▶ _Try it_
Restate word for word the lines of the entries below, starting with the line that holds "Si existiera un" and ending with the line that holds "con las constantes", and no others.

▶ _Collected data_

===

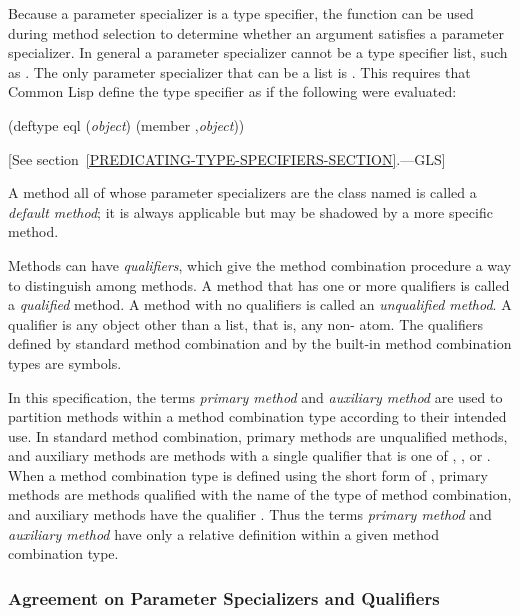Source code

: Because a parameter specializer is a type specifier, the function 
 can be used during method selection to determine whether an
argument satisfies a parameter specializer.  In general a
parameter specializer cannot be a type specifier list, such as 
.  The only parameter specializer that can
be a list is .  This requires that
Common Lisp define the type specifier 
as if the following were evaluated:

\begin{lisp}
(deftype eql (\emph{object\/}) {\Xbq}(member ,\emph{object\/}))
\end{lisp}
[See section~\ref{PREDICATING-TYPE-SPECIFIERS-SECTION}.---GLS]

A method all of whose parameter specializers are the class named 
 is called a \emph{default method}; it is always applicable but
may be shadowed by a more specific method.

Methods can have \emph{qualifiers}, which give the method combination
procedure a way to distinguish among methods.  A method that has one
or more qualifiers is called a \emph{qualified\/} method.
A method with no qualifiers is called an \emph{unqualified method}. 
A qualifier is any object other than a list, that is,
any non- atom.  The qualifiers defined by standard method combination
and by the built-in method combination types are symbols.

In this specification, the terms \emph{primary method\/} and \emph{
auxiliary method\/} are used to partition methods within a method
combination type according to their intended use.  In standard method
combination, primary methods are unqualified methods, and auxiliary
methods are methods with a single qualifier that is one of 
, , or .  When a method combination
type is defined using the short form of 
, primary methods are methods qualified with
the name of the type of method combination, and auxiliary methods have
the qualifier .  Thus the terms \emph{primary method\/}
and \emph{auxiliary method\/} have only a relative definition within a
given method combination type.

\subsubsection{Agreement on Parameter Specializers and Qualifiers}
\label{Agreement-on-Parameter-Specializers-and-Qualifiers-SECTION}

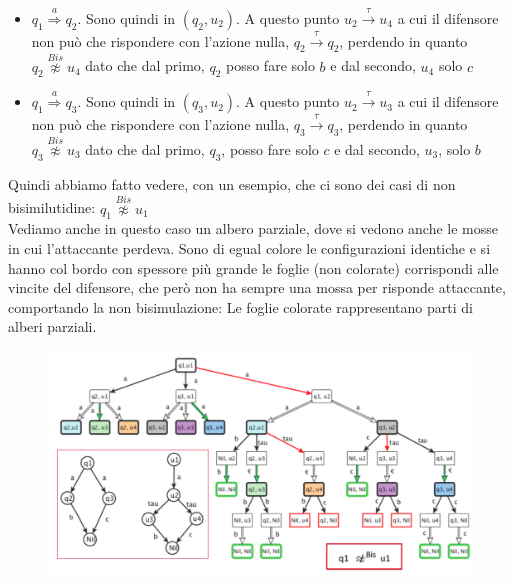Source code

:\begin{itemize}
    \item $q_1\stackrel{a}{\Rightarrow}q_2$. Sono quindi in $(q_2,u_2)$. A questo punto $u_2\stackrel{\tau}{\rightarrow}u_4$ a cui il difensore non può che rispondere con l’azione nulla, $q_2\stackrel{\tau}{\rightarrow}q_2$, perdendo in quanto $q_2\stackrel{Bis}{\not\approx} u_4$ dato che dal primo, $q_2$ posso fare solo $b$ e dal secondo, $u_4$ solo $c$
    \item $q_1\stackrel{a}{\Rightarrow}q_3$. Sono quindi in $(q_3,u_2)$. A questo punto $u_2\stackrel{\tau}{\rightarrow}u_3$ a cui il difensore non può che rispondere con l’azione nulla, $q_3\stackrel{\tau}{\rightarrow}q_3$, perdendo in quanto $q_3\stackrel{Bis}{\not\approx} u_3$ dato che dal primo, $q_3$, posso fare solo $c$ e dal secondo, $u_3$, solo $b$
  \end{itemize}
Quindi abbiamo fatto vedere, con un esempio, che ci sono dei casi di non bisimilutidine: $q_1\stackrel{Bis}{\not\approx} u_1$\\
Vediamo anche in questo caso un albero parziale, dove si vedono anche le mosse in cui l'attaccante perdeva. Sono di egual colore le configurazioni identiche e si hanno col bordo con spessore più grande le foglie (non colorate) corrispondi alle vincite del difensore, che però non ha sempre una mossa per risponde attaccante, comportando la non bisimulazione:
Le foglie colorate rappresentano parti di alberi parziali.
\begin{figure}[H]
    \centering
    \includegraphics[scale = 0.4]{IMM/albero_grosso.PNG}
\end{figure}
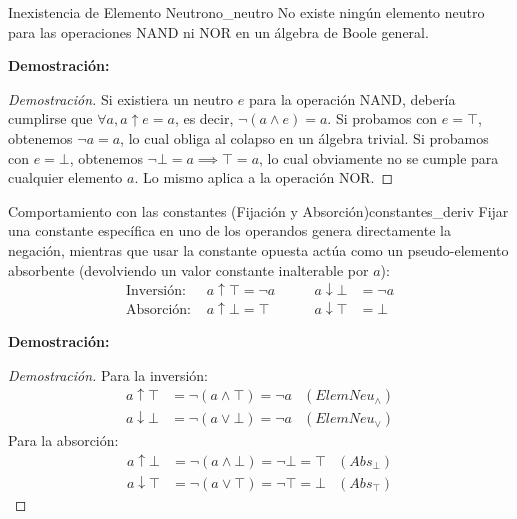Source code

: \documentclass[12pt,a4paper]{article}
\newcommand{\desplegable}[2]{%
  \par\vspace{1ex}\noindent
  \textbf{Demostración:}
  \vspace{1ex}
  
  #2
  \par\vspace{1ex}
}
\begin{document}
\begin{teorema}{Inexistencia de Elemento Neutro}{no_neutro}
No existe ningún elemento neutro para las operaciones NAND ni NOR en un álgebra de Boole general.
\end{teorema}
\desplegable{proof_no_neutro}{
\begin{proof}[Demostración]
Si existiera un neutro $e$ para la operación NAND, debería cumplirse que $\forall a, a \uparrow e = a$, es decir, $\neg(a \wedge e) = a$. Si probamos con $e=\top$, obtenemos $\neg a = a$, lo cual obliga al colapso en un álgebra trivial. Si probamos con $e=\bot$, obtenemos $\neg \bot = a \implies \top = a$, lo cual obviamente no se cumple para cualquier elemento $a$. Lo mismo aplica a la operación NOR.
\end{proof}
}

\begin{teorema}{Comportamiento con las constantes (Fijación y Absorción)}{constantes_deriv}
Fijar una constante específica en uno de los operandos genera directamente la negación, mientras que usar la constante opuesta actúa como un pseudo-elemento absorbente (devolviendo un valor constante inalterable por $a$):
\begin{align*}
    \text{Inversión: } & a \uparrow \top = \neg a \qquad & a \downarrow \bot &= \neg a \\
    \text{Absorción: } & a \uparrow \bot = \top \qquad & a \downarrow \top &= \bot
\end{align*}
\end{teorema}
\desplegable{proof_constantes_deriv}{
\begin{proof}[Demostración]
Para la inversión:
\begin{align*}
    a \uparrow \top &= \neg(a \wedge \top) = \neg a & (ElemNeu_\wedge) \\
    a \downarrow \bot &= \neg(a \vee \bot) = \neg a & (ElemNeu_\vee)
\end{align*}
Para la absorción:
\begin{align*}
    a \uparrow \bot &= \neg(a \wedge \bot) = \neg \bot = \top & (Abs_\bot) \\
    a \downarrow \top &= \neg(a \vee \top) = \neg \top = \bot & (Abs_\top)
\end{align*}
\end{proof}
}
\end{document}

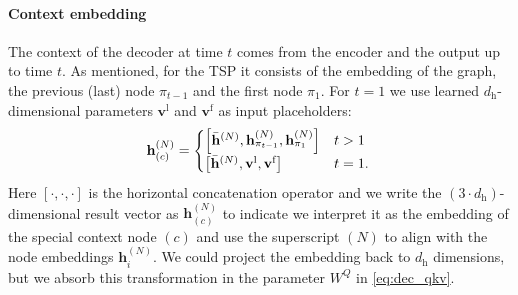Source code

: \paragraph{Context embedding}
The context of the decoder at time $t$ comes from the encoder and the output up to time $t$. As mentioned, for the TSP it consists of the embedding of the graph, the previous (last) node $\pi_{t-1}$ and the first node $\pi_1$. For $t = 1$ we use learned $d_{\text{h}}$-dimensional parameters $\mathbf{v}^\text{l}$ and $\mathbf{v}^\text{f}$ as input placeholders:
\begin{equation}
	\mathbf{h}_{(c)}^{(N)} = \begin{cases}
		\left[\bar{\mathbf{h}}^{(N)} , \mathbf{h}^{(N)}_{\pi_{t-1}} , \mathbf{h}^{(N)}_{\pi_1}\right] & t > 1 \\
        \left[\bar{\mathbf{h}}^{(N)} , \mathbf{v}^\text{l} , \mathbf{v}^\text{f}\right] & t = 1.
\end{cases} \\
\end{equation}
Here $[\cdot,\cdot,\cdot]$ is the horizontal concatenation operator and we write the $(3 \cdot d_{\text{h}})$-dimensional result vector as $\mathbf{h}_{(c)}^{(N)}$ to indicate we interpret it as the embedding of the special context node $(c)$ and use the superscript $(N)$ to align with the node embeddings $\mathbf{h}_i^{(N)}$. We could project the embedding back to $d_{\text{h}}$ dimensions, but we absorb this transformation in the parameter $W^Q$ in \eqref{eq:dec_qkv}.

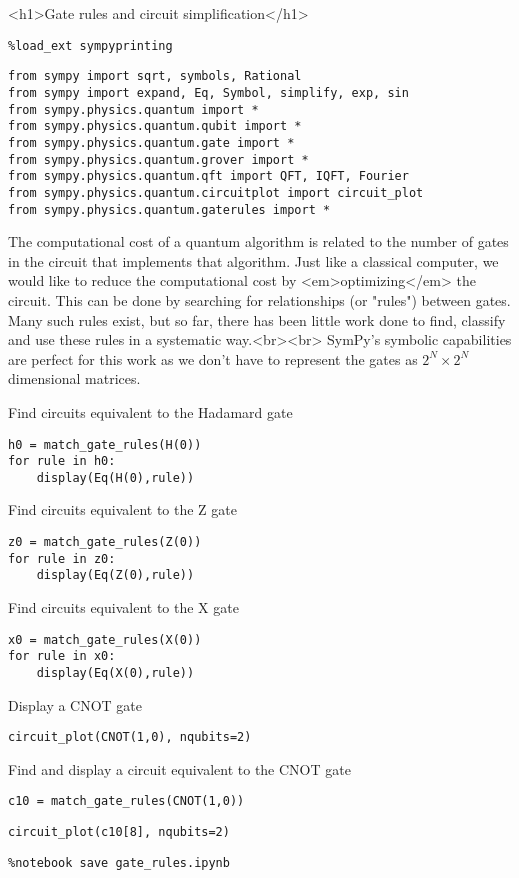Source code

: <h1>Gate rules and circuit simplification</h1>

\begin{verbatim}
%load_ext sympyprinting
\end{verbatim}

\begin{verbatim}
from sympy import sqrt, symbols, Rational
from sympy import expand, Eq, Symbol, simplify, exp, sin
from sympy.physics.quantum import *
from sympy.physics.quantum.qubit import *
from sympy.physics.quantum.gate import *
from sympy.physics.quantum.grover import *
from sympy.physics.quantum.qft import QFT, IQFT, Fourier
from sympy.physics.quantum.circuitplot import circuit_plot
from sympy.physics.quantum.gaterules import *
\end{verbatim}

The computational cost of a quantum algorithm is related to the number of gates
in the circuit that implements that algorithm. Just like a classical computer,
we would like to reduce the computational cost by <em>optimizing</em> the
circuit. This can be done by searching for relationships (or "rules") between
gates. Many such rules exist, but so far, there has been little work done to
find, classify and use these rules in a systematic way.<br><br> SymPy's symbolic
capabilities are perfect for this work as we don't have to represent the gates
as $2^N\times2^N$ dimensional matrices.

Find circuits equivalent to the Hadamard gate

\begin{verbatim}
h0 = match_gate_rules(H(0))
for rule in h0:
    display(Eq(H(0),rule))
\end{verbatim}

Find circuits equivalent to the Z gate

\begin{verbatim}
z0 = match_gate_rules(Z(0))
for rule in z0:
    display(Eq(Z(0),rule))
\end{verbatim}

Find circuits equivalent to the X gate

\begin{verbatim}
x0 = match_gate_rules(X(0))
for rule in x0:
    display(Eq(X(0),rule))
\end{verbatim}

Display a CNOT gate

\begin{verbatim}
circuit_plot(CNOT(1,0), nqubits=2)

\end{verbatim}

Find and display a circuit equivalent to the CNOT gate

\begin{verbatim}
c10 = match_gate_rules(CNOT(1,0))
\end{verbatim}

\begin{verbatim}
circuit_plot(c10[8], nqubits=2)
\end{verbatim}

\begin{verbatim}
%notebook save gate_rules.ipynb
\end{verbatim}

\begin{verbatim}

\end{verbatim}

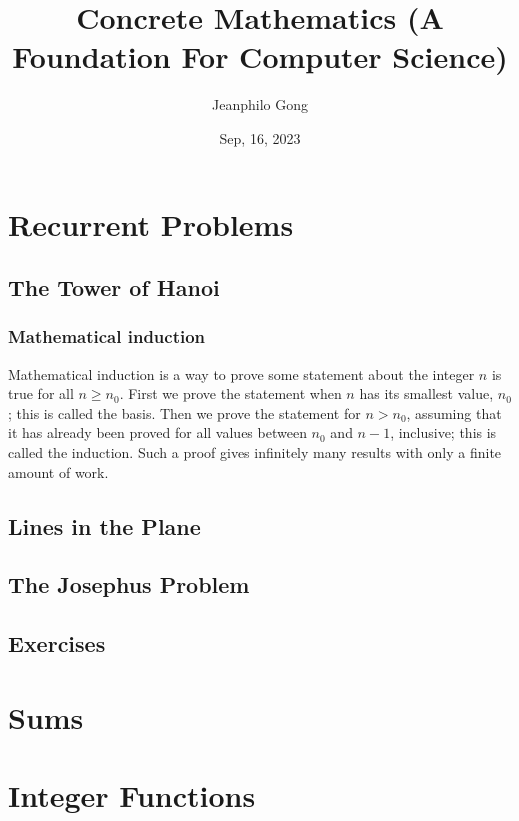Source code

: \documentclass{book}
\title{Concrete Mathematics (A Foundation For Computer Science)}
\author{Jeanphilo Gong}
\date{Sep, 16, 2023}
\begin{document}
\maketitle  %

\tableofcontents  %

\chapter{Recurrent Problems}

\section{The Tower of Hanoi}

\subsection*{Mathematical induction}

Mathematical induction is a way to prove some statement about the integer \( n \) is true for all \( n \geq n_0 \). First we prove the statement when \( n \) has its smallest value, \( n_0 \); this is called the basis. Then we prove the statement for \( n > n_0 \), assuming that it has already been proved for all values between \( n_0 \) and \( n - 1 \), inclusive; this is called the induction. Such a proof gives infinitely many results with only a finite amount of work.

\section{Lines in the Plane}

\section{The Josephus Problem}

\section*{Exercises}

\chapter{Sums}

\chapter{Integer Functions}
\end{document}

===

▶ _Response area_
Si existiera un neutro $e$ para la operación NAND, debería cumplirse que $\forall a, a \uparrow e = a$, es decir, $\neg(a \wedge e) = a$. Si probamos con $e=\top$, obtenemos $\neg a = a$, lo cual obliga al colapso en un álgebra trivial. Si probamos con $e=\bot$, obtenemos $\neg \bot = a \implies \top = a$, lo cual obviamente no se cumple para cualquier elemento $a$. Lo mismo aplica a la operación NOR.
\end{proof}
}

\begin{teorema}{Comportamiento con las constantes (Fijación y Absorción)}{constantes_deriv}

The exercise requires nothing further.